++++ RECORD SET

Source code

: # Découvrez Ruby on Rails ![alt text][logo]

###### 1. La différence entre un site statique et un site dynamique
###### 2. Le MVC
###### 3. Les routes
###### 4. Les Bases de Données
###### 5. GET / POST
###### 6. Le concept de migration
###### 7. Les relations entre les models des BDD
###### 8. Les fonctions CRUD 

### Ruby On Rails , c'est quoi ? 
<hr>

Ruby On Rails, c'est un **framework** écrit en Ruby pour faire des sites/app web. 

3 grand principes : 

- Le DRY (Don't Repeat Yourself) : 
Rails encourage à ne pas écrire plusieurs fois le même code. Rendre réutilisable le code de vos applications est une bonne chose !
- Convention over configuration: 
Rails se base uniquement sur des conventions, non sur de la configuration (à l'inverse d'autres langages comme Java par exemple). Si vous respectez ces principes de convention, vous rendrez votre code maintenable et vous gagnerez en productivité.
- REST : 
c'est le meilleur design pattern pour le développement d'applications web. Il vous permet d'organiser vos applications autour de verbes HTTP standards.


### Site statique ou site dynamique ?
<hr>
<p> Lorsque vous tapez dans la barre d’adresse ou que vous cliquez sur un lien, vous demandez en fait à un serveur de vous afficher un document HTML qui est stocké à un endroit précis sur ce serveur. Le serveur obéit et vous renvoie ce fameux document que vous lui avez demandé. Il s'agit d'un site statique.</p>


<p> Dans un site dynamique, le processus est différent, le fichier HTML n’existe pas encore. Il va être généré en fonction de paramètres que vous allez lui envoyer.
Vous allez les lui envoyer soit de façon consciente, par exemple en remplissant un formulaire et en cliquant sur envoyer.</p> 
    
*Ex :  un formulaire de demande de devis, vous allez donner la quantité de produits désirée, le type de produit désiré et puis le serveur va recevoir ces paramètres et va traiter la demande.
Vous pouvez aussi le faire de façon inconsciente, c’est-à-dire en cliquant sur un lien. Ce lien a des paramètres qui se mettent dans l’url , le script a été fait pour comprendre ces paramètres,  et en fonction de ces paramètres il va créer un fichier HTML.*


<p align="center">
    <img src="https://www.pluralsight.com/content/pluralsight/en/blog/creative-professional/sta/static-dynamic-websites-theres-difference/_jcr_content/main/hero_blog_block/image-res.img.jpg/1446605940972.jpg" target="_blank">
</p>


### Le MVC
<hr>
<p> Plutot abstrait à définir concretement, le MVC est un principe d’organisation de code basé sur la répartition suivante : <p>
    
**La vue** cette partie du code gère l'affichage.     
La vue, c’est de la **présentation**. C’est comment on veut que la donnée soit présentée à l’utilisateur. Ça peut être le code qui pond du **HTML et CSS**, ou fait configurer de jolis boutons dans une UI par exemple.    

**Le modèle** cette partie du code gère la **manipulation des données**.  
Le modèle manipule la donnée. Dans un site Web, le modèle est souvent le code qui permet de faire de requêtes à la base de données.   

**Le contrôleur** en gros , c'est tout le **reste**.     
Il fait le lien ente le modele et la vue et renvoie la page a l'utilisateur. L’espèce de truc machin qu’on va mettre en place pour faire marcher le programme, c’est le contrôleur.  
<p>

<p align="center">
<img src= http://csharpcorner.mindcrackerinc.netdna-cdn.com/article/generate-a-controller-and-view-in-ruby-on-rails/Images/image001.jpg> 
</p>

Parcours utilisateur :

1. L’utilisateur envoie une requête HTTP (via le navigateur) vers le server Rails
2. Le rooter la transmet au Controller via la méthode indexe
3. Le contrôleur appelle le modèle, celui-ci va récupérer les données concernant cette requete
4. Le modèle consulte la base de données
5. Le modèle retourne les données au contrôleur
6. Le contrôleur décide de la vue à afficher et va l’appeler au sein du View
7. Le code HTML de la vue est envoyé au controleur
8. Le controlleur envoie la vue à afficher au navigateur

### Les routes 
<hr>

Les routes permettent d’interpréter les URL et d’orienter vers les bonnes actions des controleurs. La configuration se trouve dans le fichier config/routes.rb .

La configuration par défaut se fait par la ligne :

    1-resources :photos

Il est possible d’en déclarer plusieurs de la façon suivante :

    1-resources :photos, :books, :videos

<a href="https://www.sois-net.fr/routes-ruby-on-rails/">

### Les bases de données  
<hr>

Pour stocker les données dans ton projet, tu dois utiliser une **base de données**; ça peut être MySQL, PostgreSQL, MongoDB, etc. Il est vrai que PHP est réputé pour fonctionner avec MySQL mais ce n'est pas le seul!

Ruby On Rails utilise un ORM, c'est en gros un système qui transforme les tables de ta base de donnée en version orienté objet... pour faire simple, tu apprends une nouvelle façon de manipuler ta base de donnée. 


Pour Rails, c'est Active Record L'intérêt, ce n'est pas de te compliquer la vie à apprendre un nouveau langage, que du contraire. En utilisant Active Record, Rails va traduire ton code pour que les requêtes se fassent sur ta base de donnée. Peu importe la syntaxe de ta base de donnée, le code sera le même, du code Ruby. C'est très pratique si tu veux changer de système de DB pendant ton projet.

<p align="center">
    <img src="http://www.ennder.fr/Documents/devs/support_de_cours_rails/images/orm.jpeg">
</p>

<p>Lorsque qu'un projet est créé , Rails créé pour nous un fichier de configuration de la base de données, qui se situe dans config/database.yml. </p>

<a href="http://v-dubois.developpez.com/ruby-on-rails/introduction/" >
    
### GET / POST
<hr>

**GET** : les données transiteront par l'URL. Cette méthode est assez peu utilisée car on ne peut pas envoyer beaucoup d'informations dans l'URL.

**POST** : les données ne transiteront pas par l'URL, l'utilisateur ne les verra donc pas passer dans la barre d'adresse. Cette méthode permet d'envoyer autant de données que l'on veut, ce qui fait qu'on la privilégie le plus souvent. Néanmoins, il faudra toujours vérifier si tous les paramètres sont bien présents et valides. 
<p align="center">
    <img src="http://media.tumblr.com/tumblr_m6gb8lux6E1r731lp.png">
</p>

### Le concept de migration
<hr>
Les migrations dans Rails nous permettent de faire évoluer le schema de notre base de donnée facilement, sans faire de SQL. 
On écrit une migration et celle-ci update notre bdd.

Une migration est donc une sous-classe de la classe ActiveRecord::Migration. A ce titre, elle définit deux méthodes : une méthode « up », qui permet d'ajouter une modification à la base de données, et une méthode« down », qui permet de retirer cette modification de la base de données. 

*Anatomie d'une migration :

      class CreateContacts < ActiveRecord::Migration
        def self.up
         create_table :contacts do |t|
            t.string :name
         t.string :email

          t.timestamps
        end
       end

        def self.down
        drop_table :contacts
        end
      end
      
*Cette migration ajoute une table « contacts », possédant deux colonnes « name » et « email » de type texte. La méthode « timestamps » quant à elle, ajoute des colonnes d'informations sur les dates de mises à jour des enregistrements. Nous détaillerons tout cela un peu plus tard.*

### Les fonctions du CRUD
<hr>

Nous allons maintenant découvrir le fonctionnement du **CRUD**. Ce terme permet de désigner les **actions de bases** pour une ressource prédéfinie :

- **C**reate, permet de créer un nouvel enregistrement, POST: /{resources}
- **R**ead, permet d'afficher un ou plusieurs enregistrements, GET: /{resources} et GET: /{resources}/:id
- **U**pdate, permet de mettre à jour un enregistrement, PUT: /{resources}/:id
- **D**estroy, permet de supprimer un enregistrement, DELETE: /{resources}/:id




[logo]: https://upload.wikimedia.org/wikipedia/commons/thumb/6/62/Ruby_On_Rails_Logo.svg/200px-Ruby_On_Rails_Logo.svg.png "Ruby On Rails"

++++++++

The entries are to be transcribed exactly, each line in full.

• _EXERCISE RESPONSE_
Source code

: # Découvrez Ruby on Rails ![alt text][logo]

###### 1. La différence entre un site statique et un site dynamique
###### 2. Le MVC
###### 3. Les routes
###### 4. Les Bases de Données
###### 5. GET / POST
###### 6. Le concept de migration
###### 7. Les relations entre les models des BDD
###### 8. Les fonctions CRUD 

### Ruby On Rails , c'est quoi ? 
<hr>

Ruby On Rails, c'est un **framework** écrit en Ruby pour faire des sites/app web. 

3 grand principes : 

- Le DRY (Don't Repeat Yourself) : 
Rails encourage à ne pas écrire plusieurs fois le même code. Rendre réutilisable le code de vos applications est une bonne chose !
- Convention over configuration: 
Rails se base uniquement sur des conventions, non sur de la configuration (à l'inverse d'autres langages comme Java par exemple). Si vous respectez ces principes de convention, vous rendrez votre code maintenable et vous gagnerez en productivité.
- REST : 
c'est le meilleur design pattern pour le développement d'applications web. Il vous permet d'organiser vos applications autour de verbes HTTP standards.


### Site statique ou site dynamique ?
<hr>
<p> Lorsque vous tapez dans la barre d’adresse ou que vous cliquez sur un lien, vous demandez en fait à un serveur de vous afficher un document HTML qui est stocké à un endroit précis sur ce serveur. Le serveur obéit et vous renvoie ce fameux document que vous lui avez demandé. Il s'agit d'un site statique.</p>


<p> Dans un site dynamique, le processus est différent, le fichier HTML n’existe pas encore. Il va être généré en fonction de paramètres que vous allez lui envoyer.
Vous allez les lui envoyer soit de façon consciente, par exemple en remplissant un formulaire et en cliquant sur envoyer.</p> 
    
*Ex :  un formulaire de demande de devis, vous allez donner la quantité de produits désirée, le type de produit désiré et puis le serveur va recevoir ces paramètres et va traiter la demande.
Vous pouvez aussi le faire de façon inconsciente, c’est-à-dire en cliquant sur un lien. Ce lien a des paramètres qui se mettent dans l’url , le script a été fait pour comprendre ces paramètres,  et en fonction de ces paramètres il va créer un fichier HTML.*


<p align="center">
    <img src="https://www.pluralsight.com/content/pluralsight/en/blog/creative-professional/sta/static-dynamic-websites-theres-difference/_jcr_content/main/hero_blog_block/image-res.img.jpg/1446605940972.jpg" target="_blank">
</p>


### Le MVC
<hr>
<p> Plutot abstrait à définir concretement, le MVC est un principe d’organisation de code basé sur la répartition suivante : <p>
    
**La vue** cette partie du code gère l'affichage.     
La vue, c’est de la **présentation**. C’est comment on veut que la donnée soit présentée à l’utilisateur. Ça peut être le code qui pond du **HTML et CSS**, ou fait configurer de jolis boutons dans une UI par exemple.    

**Le modèle** cette partie du code gère la **manipulation des données**.  
Le modèle manipule la donnée. Dans un site Web, le modèle est souvent le code qui permet de faire de requêtes à la base de données.   

**Le contrôleur** en gros , c'est tout le **reste**.     
Il fait le lien ente le modele et la vue et renvoie la page a l'utilisateur. L’espèce de truc machin qu’on va mettre en place pour faire marcher le programme, c’est le contrôleur.  
<p>

<p align="center">
<img src= http://csharpcorner.mindcrackerinc.netdna-cdn.com/article/generate-a-controller-and-view-in-ruby-on-rails/Images/image001.jpg> 
</p>

Parcours utilisateur :

1. L’utilisateur envoie une requête HTTP (via le navigateur) vers le server Rails
2. Le rooter la transmet au Controller via la méthode indexe
3. Le contrôleur appelle le modèle, celui-ci va récupérer les données concernant cette requete
4. Le modèle consulte la base de données
5. Le modèle retourne les données au contrôleur
6. Le contrôleur décide de la vue à afficher et va l’appeler au sein du View
7. Le code HTML de la vue est envoyé au controleur
8. Le controlleur envoie la vue à afficher au navigateur

### Les routes 
<hr>

Les routes permettent d’interpréter les URL et d’orienter vers les bonnes actions des controleurs. La configuration se trouve dans le fichier config/routes.rb .

La configuration par défaut se fait par la ligne :

    1-resources :photos

Il est possible d’en déclarer plusieurs de la façon suivante :

    1-resources :photos, :books, :videos

<a href="https://www.sois-net.fr/routes-ruby-on-rails/">

### Les bases de données  
<hr>

Pour stocker les données dans ton projet, tu dois utiliser une **base de données**; ça peut être MySQL, PostgreSQL, MongoDB, etc. Il est vrai que PHP est réputé pour fonctionner avec MySQL mais ce n'est pas le seul!

Ruby On Rails utilise un ORM, c'est en gros un système qui transforme les tables de ta base de donnée en version orienté objet... pour faire simple, tu apprends une nouvelle façon de manipuler ta base de donnée. 


Pour Rails, c'est Active Record L'intérêt, ce n'est pas de te compliquer la vie à apprendre un nouveau langage, que du contraire. En utilisant Active Record, Rails va traduire ton code pour que les requêtes se fassent sur ta base de donnée. Peu importe la syntaxe de ta base de donnée, le code sera le même, du code Ruby. C'est très pratique si tu veux changer de système de DB pendant ton projet.

<p align="center">
    <img src="http://www.ennder.fr/Documents/devs/support_de_cours_rails/images/orm.jpeg">
</p>

<p>Lorsque qu'un projet est créé , Rails créé pour nous un fichier de configuration de la base de données, qui se situe dans config/database.yml. </p>

<a href="http://v-dubois.developpez.com/ruby-on-rails/introduction/" >
    
### GET / POST
<hr>

**GET** : les données transiteront par l'URL. Cette méthode est assez peu utilisée car on ne peut pas envoyer beaucoup d'informations dans l'URL.

**POST** : les données ne transiteront pas par l'URL, l'utilisateur ne les verra donc pas passer dans la barre d'adresse. Cette méthode permet d'envoyer autant de données que l'on veut, ce qui fait qu'on la privilégie le plus souvent. Néanmoins, il faudra toujours vérifier si tous les paramètres sont bien présents et valides. 
<p align="center">
    <img src="http://media.tumblr.com/tumblr_m6gb8lux6E1r731lp.png">
</p>

### Le concept de migration
<hr>
Les migrations dans Rails nous permettent de faire évoluer le schema de notre base de donnée facilement, sans faire de SQL. 
On écrit une migration et celle-ci update notre bdd.

Une migration est donc une sous-classe de la classe ActiveRecord::Migration. A ce titre, elle définit deux méthodes : une méthode « up », qui permet d'ajouter une modification à la base de données, et une méthode« down », qui permet de retirer cette modification de la base de données. 

*Anatomie d'une migration :

      class CreateContacts < ActiveRecord::Migration
        def self.up
         create_table :contacts do |t|
            t.string :name
         t.string :email

          t.timestamps
        end
       end

        def self.down
        drop_table :contacts
        end
      end
      
*Cette migration ajoute une table « contacts », possédant deux colonnes « name » et « email » de type texte. La méthode « timestamps » quant à elle, ajoute des colonnes d'informations sur les dates de mises à jour des enregistrements. Nous détaillerons tout cela un peu plus tard.*

### Les fonctions du CRUD
<hr>

Nous allons maintenant découvrir le fonctionnement du **CRUD**. Ce terme permet de désigner les **actions de bases** pour une ressource prédéfinie :

- **C**reate, permet de créer un nouvel enregistrement, POST: /{resources}
- **R**ead, permet d'afficher un ou plusieurs enregistrements, GET: /{resources} et GET: /{resources}/:id
- **U**pdate, permet de mettre à jour un enregistrement, PUT: /{resources}/:id
- **D**estroy, permet de supprimer un enregistrement, DELETE: /{resources}/:id




[logo]: https://upload.wikimedia.org/wikipedia/commons/thumb/6/62/Ruby_On_Rails_Logo.svg/200px-Ruby_On_Rails_Logo.svg.png "Ruby On Rails"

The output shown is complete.